I believe, and I think Treasury Ministers believe, that we should now have counter-cyclical rather than pro-cyclical regulation. What does that mean? It means that when times are tough and we are in recession, we should allow banks to lend more money on easier terms, and when times are really good—as in 2006-07—we should rein in the banks and say, “You cannot go on lending like this.” In the immortal words of the Governor of the Bank of England, we should remove the punchbowl before the party has everyone blind drunk. It is a pity that we did not do that in 2007.

Some of my critics say to me, “That is all very well, but how do we know where we are in the cycle?” We can never be sure where we are in the cycle, but I should have thought that it was fairly easy at the moment to agree that we are somewhere near the bottom of it. Heaven help us if this is not the bottom of it. I do not believe that all the figures in the Red Book about growth from this point are wrong, and I do not believe that all the independent forecasters are wrong. I think it quite likely that there will be some growth, but not as much as I would like and not as much as we will need.

The main reason that there will not be enough growth is that we do not have easy enough money for the private sector to refuel the recovery. The overall money supply figures are pretty dire, and we should bear in mind how much of the money is circulated around the system from the Bank of England to the Treasury to the spending Departments. Labour left a perfectly good money machine to put relatively low-cost money into the public sector, but at the cost of the private sector, which—particularly small and medium-sized enterprises—is still shivering in a world in which there is not enough sensible credit.

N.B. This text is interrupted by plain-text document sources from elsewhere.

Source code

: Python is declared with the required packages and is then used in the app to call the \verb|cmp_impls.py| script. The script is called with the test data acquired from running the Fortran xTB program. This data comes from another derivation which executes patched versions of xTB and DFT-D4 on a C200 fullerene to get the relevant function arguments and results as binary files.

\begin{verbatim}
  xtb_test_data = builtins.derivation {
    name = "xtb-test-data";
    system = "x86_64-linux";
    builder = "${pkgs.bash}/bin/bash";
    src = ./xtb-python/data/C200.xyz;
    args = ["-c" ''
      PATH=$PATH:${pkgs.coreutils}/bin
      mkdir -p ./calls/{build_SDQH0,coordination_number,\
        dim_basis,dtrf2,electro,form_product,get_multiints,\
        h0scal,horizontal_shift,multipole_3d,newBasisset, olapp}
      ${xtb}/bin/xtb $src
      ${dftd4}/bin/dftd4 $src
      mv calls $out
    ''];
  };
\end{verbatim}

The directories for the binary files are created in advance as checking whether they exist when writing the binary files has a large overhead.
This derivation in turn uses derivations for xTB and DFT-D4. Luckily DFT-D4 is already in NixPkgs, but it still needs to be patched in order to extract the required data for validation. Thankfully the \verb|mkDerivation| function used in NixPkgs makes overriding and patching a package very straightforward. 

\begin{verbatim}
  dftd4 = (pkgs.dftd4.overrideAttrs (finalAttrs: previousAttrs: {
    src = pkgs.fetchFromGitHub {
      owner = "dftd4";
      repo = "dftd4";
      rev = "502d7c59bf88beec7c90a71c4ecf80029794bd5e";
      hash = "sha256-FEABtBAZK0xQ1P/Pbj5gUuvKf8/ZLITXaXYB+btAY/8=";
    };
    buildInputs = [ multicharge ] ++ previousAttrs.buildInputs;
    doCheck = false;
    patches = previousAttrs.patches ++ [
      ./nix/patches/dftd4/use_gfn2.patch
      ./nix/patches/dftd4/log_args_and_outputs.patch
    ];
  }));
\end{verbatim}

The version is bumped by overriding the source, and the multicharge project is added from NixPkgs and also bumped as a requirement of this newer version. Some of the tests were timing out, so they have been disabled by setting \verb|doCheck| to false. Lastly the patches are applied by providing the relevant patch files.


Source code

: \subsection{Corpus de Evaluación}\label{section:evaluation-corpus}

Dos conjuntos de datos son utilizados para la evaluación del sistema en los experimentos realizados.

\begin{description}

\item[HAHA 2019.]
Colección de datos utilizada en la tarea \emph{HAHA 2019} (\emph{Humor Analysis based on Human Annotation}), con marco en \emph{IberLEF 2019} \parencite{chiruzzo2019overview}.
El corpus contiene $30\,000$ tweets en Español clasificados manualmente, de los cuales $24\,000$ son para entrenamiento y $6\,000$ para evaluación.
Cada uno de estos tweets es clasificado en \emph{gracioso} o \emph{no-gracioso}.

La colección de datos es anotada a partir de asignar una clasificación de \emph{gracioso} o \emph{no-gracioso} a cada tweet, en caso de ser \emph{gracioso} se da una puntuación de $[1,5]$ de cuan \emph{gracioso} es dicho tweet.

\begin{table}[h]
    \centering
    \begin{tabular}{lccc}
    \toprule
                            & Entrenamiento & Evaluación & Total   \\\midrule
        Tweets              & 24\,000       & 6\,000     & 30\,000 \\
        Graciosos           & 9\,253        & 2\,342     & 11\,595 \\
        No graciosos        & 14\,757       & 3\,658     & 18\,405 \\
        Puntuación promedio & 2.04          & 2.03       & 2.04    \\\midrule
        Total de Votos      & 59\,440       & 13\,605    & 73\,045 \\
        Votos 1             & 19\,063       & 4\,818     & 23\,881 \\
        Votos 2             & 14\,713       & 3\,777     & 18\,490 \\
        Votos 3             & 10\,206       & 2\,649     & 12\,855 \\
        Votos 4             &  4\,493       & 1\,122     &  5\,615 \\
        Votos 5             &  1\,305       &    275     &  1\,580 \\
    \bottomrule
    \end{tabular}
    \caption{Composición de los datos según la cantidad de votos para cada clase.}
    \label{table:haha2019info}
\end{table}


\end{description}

I do not want to stoke a new unsustainable boom, but there must be a judgment about whether the recovery is too fast or too slow, too hot or too cold. At present, it is most people’s judgment that in the private sector is too cold. It is not going quickly enough, and it is not easy enough. We need to make it easier for ordinary, run-of-the-mill entrepreneurs to succeed. It should not be necessary to be a complete genius who is prepared to take on all the odds in order to establish a company. We want people to be able to do that who have reasonable skills and do not want to have to fight the jungle all the time.

Nadhim Zahawi Portrait Nadhim Zahawi (Stratford-on-Avon) (Con)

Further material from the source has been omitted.